Showing posts with label myth. Show all posts
Showing posts with label myth. Show all posts

Monday, September 22, 2008

Joseph Campbell and Myth

This weekend I watched the remainder of Joseph Campbell and the Power of Myth. It took me quite a while to get through this two-disc program, partly because it's hard to find six hours to devote to anything, partly because when I did make time, I found myself frequently pausing and replaying sections so I could write notes. I remember wondering how Campbell could clearly articulate so many thoughts and ideas wordlessly residing inside me. Even the ideas contradictory to my own helped me to understand my own reasoning. He also raised many new concepts, which I want to think and read about further.

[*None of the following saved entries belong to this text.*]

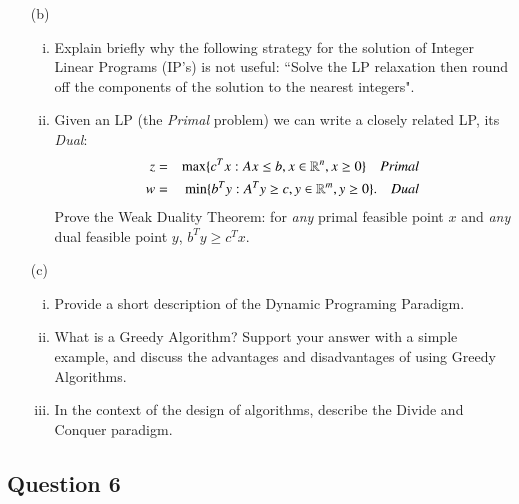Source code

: \documentclass[12pt]{article}
\begin{document}
\begin{itemize}
			\item[(b)] 
			\begin{enumerate}[(i)]
				\item Explain briefly why the following strategy for the solution of Integer
				Linear Programs (IP’s) is not useful: ``Solve the LP relaxation
				then round off the components of the solution to the nearest integers". 
				\item Given an LP (the \emph{Primal} problem) we can write a closely related LP, its \emph{Dual}:
				\begin{eqnarray*}
					z &=& \max\{c^T x : Ax \le b,  x \in \mathbb{R}^n, x \ge 0 \}\quad \emph{Primal}\label{eq:lp-primal-1}\\
					w&=&    \min \{b^T  y : A^T y  \ge c,  y \in \mathbb{R}^m, y  \ge 0\}. \quad\emph{Dual}\label{eq:lp-dual-1}
				\end{eqnarray*}
				Prove the Weak Duality Theorem: for \emph{any} primal feasible
				point $x$ and \emph{any} dual feasible point $y$, $ b^T y \ge c^T x$.
			\end{enumerate}	

			\item[(c)]
			\begin{enumerate}[(i)]

				
							\item Provide a short description of the Dynamic Programing Paradigm.  
							\item What is a Greedy Algorithm? Support your answer with a simple example, and discuss the advantages and disadvantages of using Greedy Algorithms.   															
								\item In the context of the design of algorithms, describe the Divide and Conquer paradigm. 
			\end{enumerate}

		\end{itemize}
		
\newpage
				\subsection*{Question 6}
				
				
\end{document}
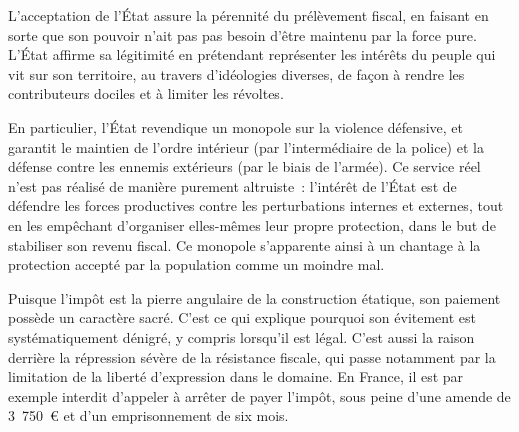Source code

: L'acceptation de l'État assure la pérennité du prélèvement fiscal, en faisant en sorte que son pouvoir n'ait pas pas besoin d'être maintenu par la force pure. L'État affirme sa légitimité en prétendant représenter les intérêts du peuple qui vit sur son territoire, au travers d'idéologies diverses, de façon à rendre les contributeurs dociles et à limiter les révoltes.

En particulier, l'État revendique un monopole sur la violence défensive, et garantit le maintien de l'ordre intérieur (par l'intermédiaire de la police) et la défense contre les ennemis extérieurs (par le biais de l'armée). Ce service réel n'est pas réalisé de manière purement altruiste~: l'intérêt de l'État est de défendre les forces productives contre les perturbations internes et externes, tout en les empêchant d'organiser elles-mêmes leur propre protection, dans le but de stabiliser son revenu fiscal. Ce monopole s'apparente ainsi à un chantage à la protection accepté par la population comme un moindre mal.

Puisque l'impôt est la pierre angulaire de la construction étatique, son paiement possède un caractère sacré. C'est ce qui explique pourquoi son évitement est systématiquement dénigré, y compris lorsqu'il est légal. C'est aussi la raison derrière la répression sévère de la résistance fiscale, qui passe notamment par la limitation de la liberté d'expression dans le domaine. En France, il est par exemple interdit d'appeler à arrêter de payer l'impôt, sous peine d'une amende de 3~750~\euro{} et d'un emprisonnement de six mois. %

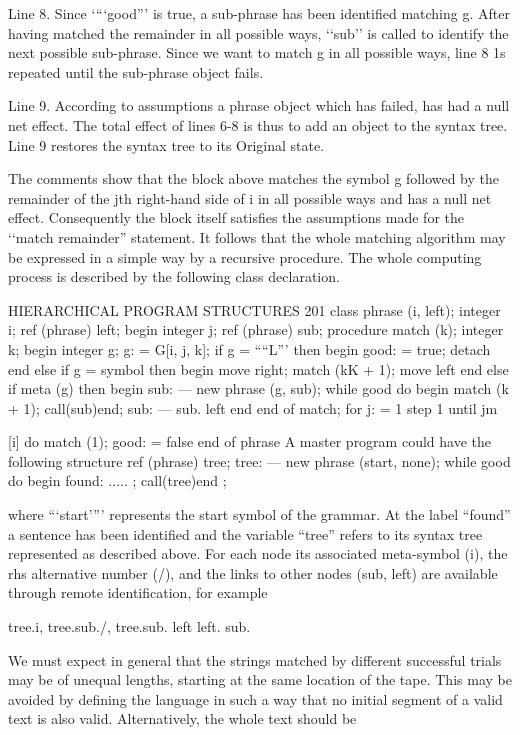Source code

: {{{{	Line 8. Since ‘“‘good”’ is true, a sub-phrase has been identified matching g. After having matched the remainder in all possible ways, ‘‘sub’’ is called to identify the next possible sub-phrase. Since we want to match g in all possible ways, line 8 1s repeated until the sub-phrase object fails.
	
	Line 9. According to assumptions a phrase object which has failed, has had a null net effect. The total effect of lines 6-8 is thus to add an object to the syntax tree. Line 9 restores the syntax tree to its Original state.
	
	The comments show that the block above matches the symbol g followed by the remainder of the jth right-hand side of i in all possible ways and has a null net effect. Consequently the block itself satisfies the assumptions made for the ‘‘match remainder” statement. It follows that the whole matching algorithm may be expressed in a simple way by a recursive procedure. The whole computing process is described by the following class declaration.
	
	HIERARCHICAL PROGRAM STRUCTURES 201 class phrase (i, left); integer i; ref (phrase) left; begin integer j; ref (phrase) sub; procedure match (k); integer k; begin integer g; g: = G[i, j, k]; if g = ““L”’ then begin good: = true; detach end else if g = symbol then begin move right; match (kK + 1); move left end else if meta (g) then begin sub: — new phrase (g, sub); while good do begin match (k + 1); call(sub)end; sub: — sub. left end end of match; for j: = 1 step 1 until jm{[i] do match (1); good: = false end of phrase A master program could have the following structure ref (phrase) tree; tree: — new phrase (start, none); while good do begin found: ..... ; call(tree)end ;
		
		where “‘start’”’ represents the start symbol of the grammar. At the label “found” a sentence has been identified and the variable “tree” refers to its syntax tree represented as described above. For each node its associated meta-symbol (i), the rhs alternative number (/), and the links to other nodes (sub, left) are available through remote identification, for example
		
		tree.i, tree.sub./, tree.sub. left left. sub.
		
		We must expect in general that the strings matched by different successful trials may be of unequal lengths, starting at the same location of the tape. This may be avoided by defining the language in such a way that no initial segment of a valid text is also valid. Alternatively, the whole text should be
		
}}}}}
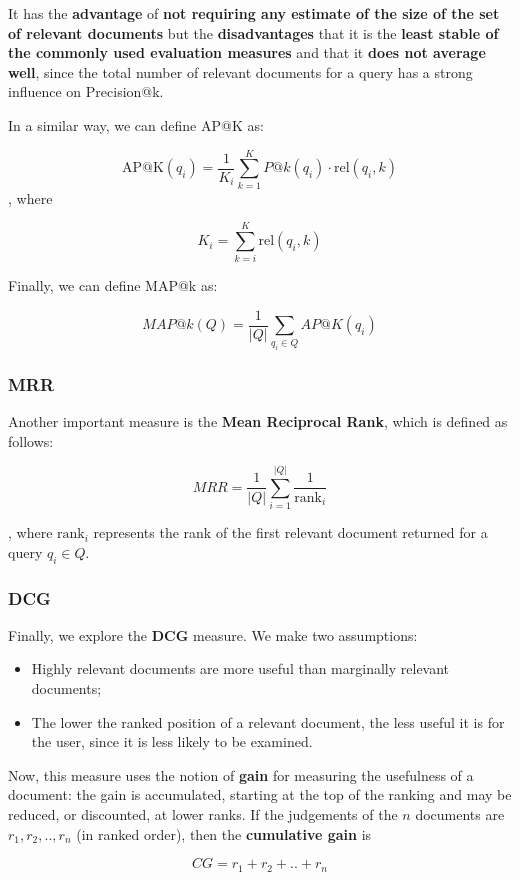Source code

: It has the \textbf{advantage} of \textbf{not requiring any estimate of the size of the set of relevant documents} but the \textbf{disadvantages} that it is the \textbf{least stable of the commonly used evaluation measures} and that it \textbf{does not average well}, since the total number of relevant documents for a query has a strong influence on Precision@k.

In a similar way, we can define AP@K as:

$$
\text{AP@K}(q_i) =  \frac{1}{K_i} \sum_{k = 1}^K P@k(q_i) \cdot \text{rel}(q_i, k)
$$
, where

$$
K_i = \sum_{k = i}^K \text{rel}(q_i, k)
$$

Finally, we can define MAP@k as:

$$
MAP@k(Q) = \frac{1}{|Q|} \sum_{q_i \in Q} AP@K(q_i)
$$

\subsubsection{MRR}
Another important measure is the \textbf{Mean Reciprocal Rank}, which is defined as follows:

$$
MRR = \frac{1}{|Q|} \sum_{i = 1}^{|Q|} \frac{1}{\text{rank}_i}
$$

, where $\text{rank}_i$ represents the rank of the first relevant document returned for a query $q_i \in Q$.

\subsubsection{DCG}
Finally, we explore the \textbf{DCG} measure. We make two assumptions:

\begin{itemize}
    \item Highly relevant documents are more useful than marginally relevant documents;
    \item The lower the ranked position of a relevant document, the less useful it is for the user, since it is less likely to be examined.
\end{itemize}

Now, this measure uses the notion of \textbf{gain} for measuring the usefulness of a document: the gain is accumulated, starting at the top of the ranking and may be reduced, or discounted, at lower ranks. If the judgements of the $n$ documents are $r_1, r_2, .., r_n$ (in ranked order), then the \textbf{cumulative gain} is 

$$
CG = r_1 + r_2 + .. + r_n
$$

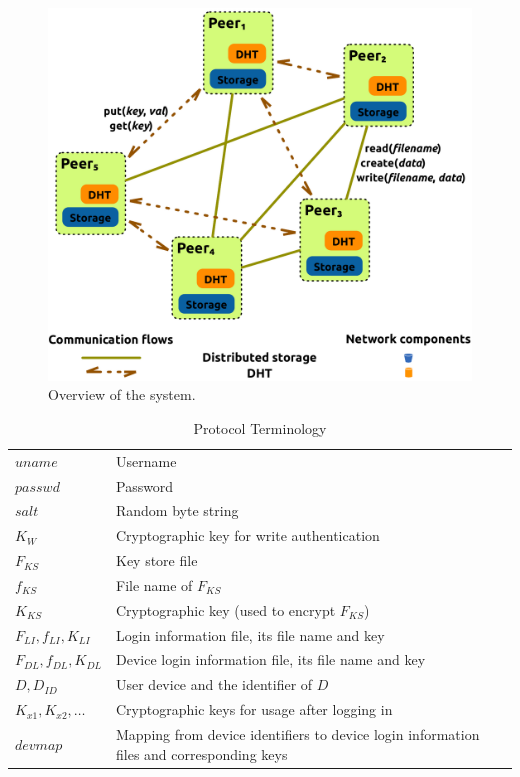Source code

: \begin{figure}
  \centering
  \includegraphics[width=.44\textwidth]{images/passwords-peer-to-peer/system-overview-fully-distributed}
  \caption{Overview of the system.}
\end{figure}

\begin{table}[htb]
\centering
\caption{Protocol Terminology}
    \begin{tabular}{lp{5.92cm}}
 		\toprule
		$uname$ & Username\\
		$passwd$ & Password\\
		$salt$ & Random byte string\\
		$K_W$ & Cryptographic key for write authentication \\
		$F_{KS}$ & Key store file\\
		$f_{KS}$ & File name of $F_{KS}$\\
		$K_{KS}$ & Cryptographic key (used to encrypt $F_{KS}$)\\
		$F_{LI}, f_{LI}, K_{LI}$ & Login information file, its file name and key\\
		$F_{DL}, f_{DL}, K_{DL}$ & Device login information file, its file name and key\\
		$D, D_{ID}$ & User device and the identifier of $D$\\
		$K_{x1}, K_{x2}, \dots$ & Cryptographic keys for usage after logging in\\
		$devmap$ & Mapping from device identifiers to device login information files and corresponding keys\\
		\bottomrule
    \end{tabular}
\end{table}

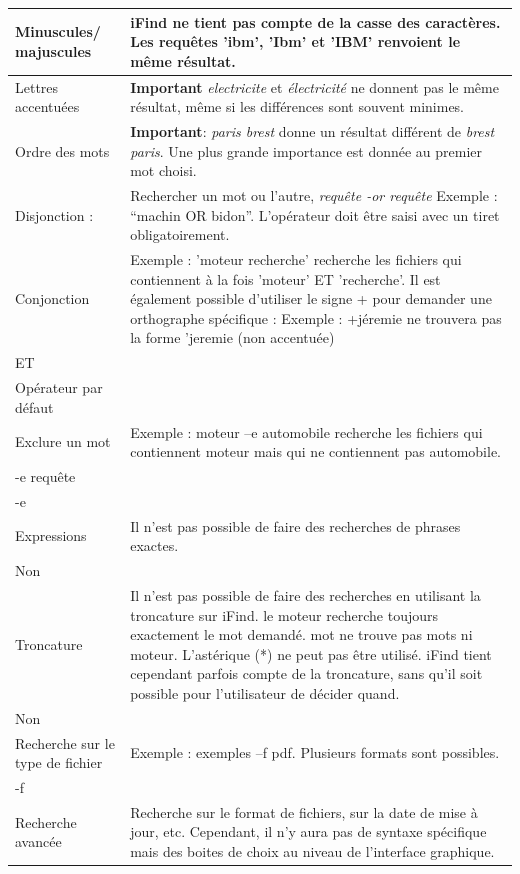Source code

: \documentclass[a4paper,10pt]{article}
\begin{document}
\begin{tabular}{|p{4cm}|p{10cm}|}
\hline
Minuscules/ majuscules & iFind ne tient pas compte de la casse des caractères.
Les requêtes 'ibm', 'Ibm' et 'IBM' renvoient le même résultat.\\
\hline
Lettres accentuées & \textbf{Important} \textit{electricite} et
\textit{électricité} ne donnent pas le même résultat, même si les différences
sont souvent minimes.\\
\hline
Ordre des mots & \textbf{Important}: \textit{paris brest } donne un résultat 
différent de \textit{brest paris}. Une plus grande importance est donnée au
premier 
mot choisi.\\
\hline
Disjonction : & Rechercher un mot ou  l'autre, \textit{requête -or requête}
Exemple : “machin OR bidon”. L'opérateur doit être saisi avec un tiret
obligatoirement.\\
\hline
Conjonction & Exemple : 'moteur recherche' recherche les
fichiers qui contiennent à la fois 'moteur' ET 'recherche'. Il est également
possible d'utiliser le signe + pour demander une orthographe spécifique :
Exemple : +jéremie ne trouvera pas la forme 'jeremie (non accentuée)\\
ET & \\
Opérateur par défaut & \\
\hline
Exclure un mot & Exemple : moteur –e automobile recherche les fichiers qui
contiennent moteur
mais qui ne contiennent pas automobile.\\
-e requête & \\
-e & \\
\hline
Expressions & Il n'est pas possible de faire des recherches de phrases
exactes.\\
Non & \\
\hline
Troncature & Il n'est pas possible de faire des recherches en utilisant la
troncature sur iFind. le moteur recherche toujours exactement le mot demandé.
mot ne trouve pas
mots ni moteur. L'astérique (*) ne peut pas être utilisé. iFind tient cependant
parfois compte de la troncature, sans qu'il soit possible pour l'utilisateur de
décider quand.\\
Non & \\
\hline
 Recherche sur le type   de fichier & Exemple : exemples –f pdf. Plusieurs
formats sont possibles.\\
 -f & \\
\hline
Recherche avancée & Recherche sur le format de fichiers, sur la date de mise à
jour, etc. Cependant,
il n’y aura pas de syntaxe spécifique mais des boites de choix au niveau de
l’interface graphique.\\
\hline
\end{tabular}
 
\end{document}
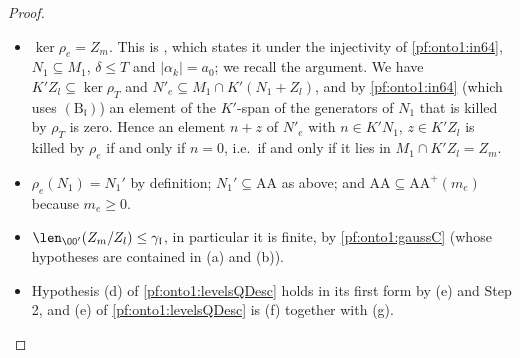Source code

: \begin{proof}
\begin{itemize}
, which states that, under $(\mathrm C_{\mathfrak l})$,
$(\mathrm T_{\mathfrak l})$, $u_k\in W$, $\theta'_i\in\mathcal M_{w_F}$, $\delta\le T$ and $|\alpha_k|=a_0$, the map $\rho_T$ sends
$N'_e$ into $\mathrm{AA}^+(m_e)$. Its proof treats the three summands of $N'_e$: $\rho_T$ kills $K'Z_l$
(, which states exactly this, under $\delta\le T$
and $|\alpha_k|=a_0$; note that $s^{\alpha_k}/s_0^{a_0}\in J^{a_0}$ and $\mathrm{emb}\,\iota\theta^0_k/s_0^{\delta}\in H(w_F)$), it
maps $N_1$ into $\mathrm{AA}$ (\cref{pf:onto1:good}(c), which uses $(\mathrm C_{\mathfrak l})$, $(\mathrm T_{\mathfrak l})$, $u_k\in W$
and $\theta'_i\in\mathcal M_{w_F}$),
and it maps $\varpi^eM_1$ into $\mathrm{AA}^+(m_e)$
(, which states this under
$(\mathrm C_{\mathfrak l})$, $(\mathrm T_{\mathfrak l})$ and $u_k\in W$; its proof shows that $\rho_T(M_1)\subseteq\mathrm{AA}^+(m_0)$
and that multiplication by $\varpi^e$ maps $\mathrm{AA}^+(m_0)$ into $\mathrm{AA}^+(m_e)$).
\item $\ker\rho_e=Z_m$. This is , which states it
under the injectivity of \cref{pf:onto1:in64}, $N_1\subseteq M_1$, $\delta\le T$ and $|\alpha_k|=a_0$; we recall the
argument. We have $K'Z_l\subseteq\ker\rho_T$ and $N'_e\subseteq M_1\cap K'(N_1+Z_l)$, and by \cref{pf:onto1:in64} (which
uses $(\mathrm B_{\mathfrak l})$) an element of the $K'$-span of the generators of $N_1$ that is killed by $\rho_T$ is zero.
Hence an element $n+z$ of $N'_e$ with $n\in K'N_1$, $z\in K'Z_l$ is killed by $\rho_e$ if and only if $n=0$, i.e.\ if and
only if it lies in $M_1\cap K'Z_l=Z_m$.
\item $\rho_e(N_1)=N_1'$ by definition; $N_1'\subseteq\mathrm{AA}$ as above; and $\mathrm{AA}\subseteq\mathrm{AA}^+(m_e)$ because
$m_e\ge0$.
\item $\len_{\OO'}(Z_m/Z_l)\le\gamma_{\mathfrak l}$, in particular it is finite, by \cref{pf:onto1:gaussC} (whose hypotheses
are contained in (a) and (b)).
\item Hypothesis (d) of \cref{pf:onto1:levelsQDesc} holds in its first form by (e) and Step 2, and (e) of
\cref{pf:onto1:levelsQDesc} is (f) together with (g).
\end{itemize}


\end{proof}
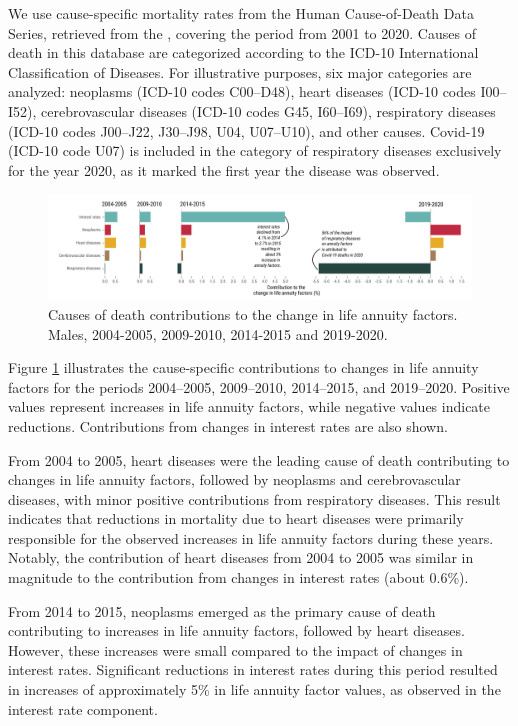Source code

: \documentclass[12pt]{article}
\begin{document}
{We use cause-specific mortality rates from the Human Cause-of-Death Data Series, retrieved from the \citet{HCD2024}, covering the period from 2001 to 2020. Causes of death in this database are categorized according to the ICD-10 International Classification of Diseases. For illustrative purposes, six major categories are analyzed: neoplasms (ICD-10 codes C00–D48), heart diseases (ICD-10 codes I00–I52), cerebrovascular diseases (ICD-10 codes G45, I60–I69), respiratory diseases (ICD-10 codes J00–J22, J30–J98, U04, U07–U10), and other causes. Covid-19 (ICD-10 code U07) is included in the category of respiratory diseases exclusively for the year 2020, as it marked the first year the disease was observed.

\begin{figure}[H]
	\centering
	\includegraphics[width=1\linewidth]{Fig/attributionCauseOfDeathInLine}
	\caption{{Causes of death contributions to the change in life annuity factors. Males, 2004-2005, 2009-2010, 2014-2015 and 2019-2020.}}
	\label{fig:Fig7}
\end{figure}

Figure \ref{fig:Fig7} illustrates the cause-specific contributions to changes in life annuity factors for the periods 2004–2005, 2009–2010, 2014–2015, and 2019–2020. Positive values represent increases in life annuity factors, while negative values indicate reductions. Contributions from changes in interest rates are also shown.

From 2004 to 2005, heart diseases were the leading cause of death contributing to changes in life annuity factors, followed by neoplasms and cerebrovascular diseases, with minor positive contributions from respiratory diseases. This result indicates that reductions in mortality due to heart diseases were primarily responsible for the observed increases in life annuity factors during these years. Notably, the contribution of heart diseases from 2004 to 2005 was similar in magnitude to the contribution from changes in interest rates (about 0.6\%).

From 2014 to 2015, neoplasms emerged as the primary cause of death contributing to increases in life annuity factors, followed by heart diseases. However, these increases were small compared to the impact of changes in interest rates. Significant reductions in interest rates during this period resulted in increases of approximately 5\% in life annuity factor values, as observed in the interest rate component.

}
\end{document}
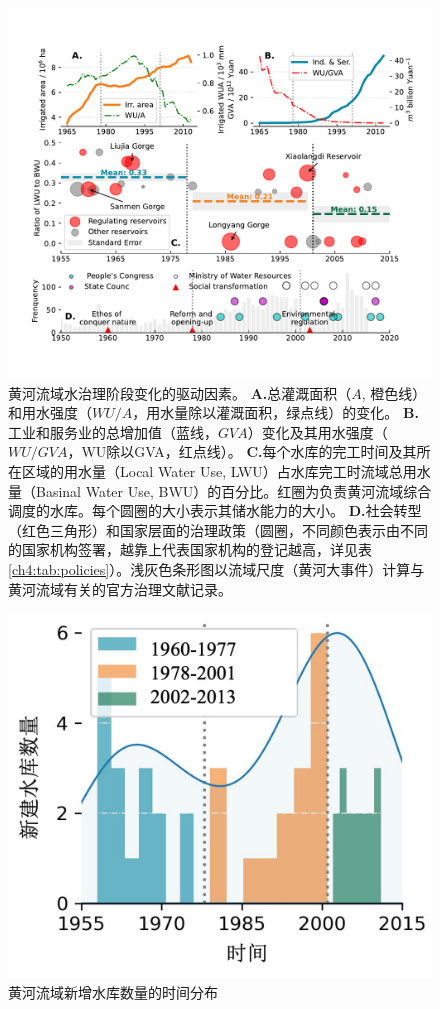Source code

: 

\begin{figure}[th!]
	\centering
	\includegraphics[width=\textwidth]{img/ch4/causes.pdf}
	\caption[黄河流域水治理阶段变化的驱动因素]{
		黄河流域水治理阶段变化的驱动因素。
		\textbf{A.}总灌溉面积（$A$, 橙色线）和用水强度（$WU/A$，用水量除以灌溉面积，绿点线）的变化。
        \textbf{B.}工业和服务业的总增加值（蓝线，$GVA$）变化及其用水强度（$WU/GVA$，WU除以GVA，红点线）。
        \textbf{C.}每个水库的完工时间及其所在区域的用水量（Local Water Use, LWU）占水库完工时流域总用水量（Basinal Water Use, BWU）的百分比。红圈为负责黄河流域综合调度的水库。每个圆圈的大小表示其储水能力的大小。
        \textbf{D.}社会转型（红色三角形）和国家层面的治理政策（圆圈，不同颜色表示由不同的国家机构签署，越靠上代表国家机构的登记越高，详见表\ref{ch4:tab:policies}）。浅灰色条形图以流域尺度（黄河大事件）计算与黄河流域有关的官方治理文献记录。}\label{ch4:fig:mechanism}
\end{figure}


\begin{figure}[tb]
    \centering
    \includegraphics[width=0.6\linewidth]{img/ch4/ch4_reservoirs.png}
    \caption{黄河流域新增水库数量的时间分布}\label{ch4:fig:reservoirs}
\end{figure}


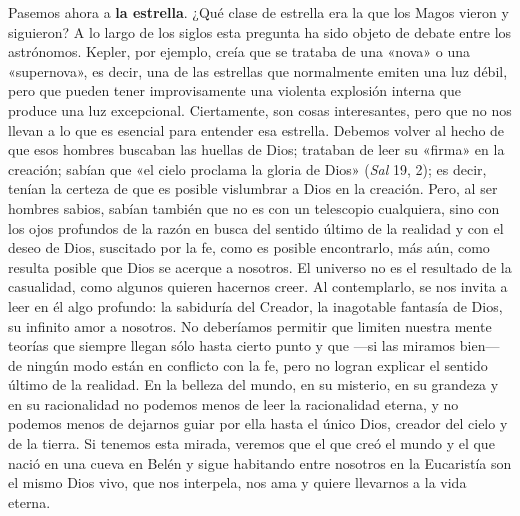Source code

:\documentclass[]{article}
\begin{document}
Pasemos ahora a \textbf{la estrella}. ¿Qué clase de estrella era la que
los Magos vieron y siguieron? A lo largo de los siglos esta pregunta ha
sido objeto de debate entre los astrónomos. Kepler, por ejemplo, creía
que se trataba de una «nova» o una «supernova», es decir, una de las
estrellas que normalmente emiten una luz débil, pero que pueden tener
improvisamente una violenta explosión interna que produce una luz
excepcional. Ciertamente, son cosas interesantes, pero que no nos llevan
a lo que es esencial para entender esa estrella. Debemos volver al hecho
de que esos hombres buscaban las huellas de Dios; trataban de leer su
«firma» en la creación; sabían que «el cielo proclama la gloria de Dios»
(\emph{Sal} 19, 2); es decir, tenían la certeza de que es posible
vislumbrar a Dios en la creación. Pero, al ser hombres sabios, sabían
también que no es con un telescopio cualquiera, sino con los ojos
profundos de la razón en busca del sentido último de la realidad y con
el deseo de Dios, suscitado por la fe, como es posible encontrarlo, más
aún, como resulta posible que Dios se acerque a nosotros. El universo no
es el resultado de la casualidad, como algunos quieren hacernos creer.
Al contemplarlo, se nos invita a leer en él algo profundo: la sabiduría
del Creador, la inagotable fantasía de Dios, su infinito amor a
nosotros. No deberíamos permitir que limiten nuestra mente teorías que
siempre llegan sólo hasta cierto punto y que ---si las miramos bien---
de ningún modo están en conflicto con la fe, pero no logran explicar el
sentido último de la realidad. En la belleza del mundo, en su misterio,
en su grandeza y en su racionalidad no podemos menos de leer la
racionalidad eterna, y no podemos menos de dejarnos guiar por ella hasta
el único Dios, creador del cielo y de la tierra. Si tenemos esta mirada,
veremos que el que creó el mundo y el que nació en una cueva en Belén y
sigue habitando entre nosotros en la Eucaristía son el mismo Dios vivo,
que nos interpela, nos ama y quiere llevarnos a la vida eterna.
\end{document}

Some random paraphrased snippets from the program:
  • The influence of a vital person vitalizes.
  • One should seek the experience of being alive, not seek the meaning of life.
  • Consider intention (aesthetic) versus nature (expressive)...the beauty of a spider's web comes out of the spider's nature.
  • Myths and dreams come from realizations, find expression in symbolic form.
  • Myths need to change as the world changes. The world is changing too fast for new mythology.
  • Art reveals through the object the radiance, speaks to the order in one's own life.
  • There could be no relationship with that which is absolute other (lots in the program about dualities...male/female, man/god, good/evil, man/nature, love/pain).
  • Images/symbols of myth are reflections and potentialities of all of us.
  • Myth, like poetry, attempts to say what cannot be said with words.
  • Poetry is a language that has to be penetrated...it opens, doesn't shut you off...it is the precise choosing of words that has implications past the words.
  • Your (image of) god is your ultimate barrier to the transcendent experience.
  • This moment now is the heavenly moment.
  • One must have a sacred place.
  • Myths are basically the same all over the world, in separate cultures and separate time periods...two possibilities for this are diffusion (mythology travels with traditions that travel through cultures) and the human psyche is essentially the same all over the world.
As I reread these and my other notes, I realize the effect has been diminished, the meaning blurred. It's like eating just the cherry off the top of a sundae. So if you're curious after this post, read Campbell's work or watch the PBS program, listen to these ideas directly from the source, devour the whole dessert. I ate and am more ravenous for it.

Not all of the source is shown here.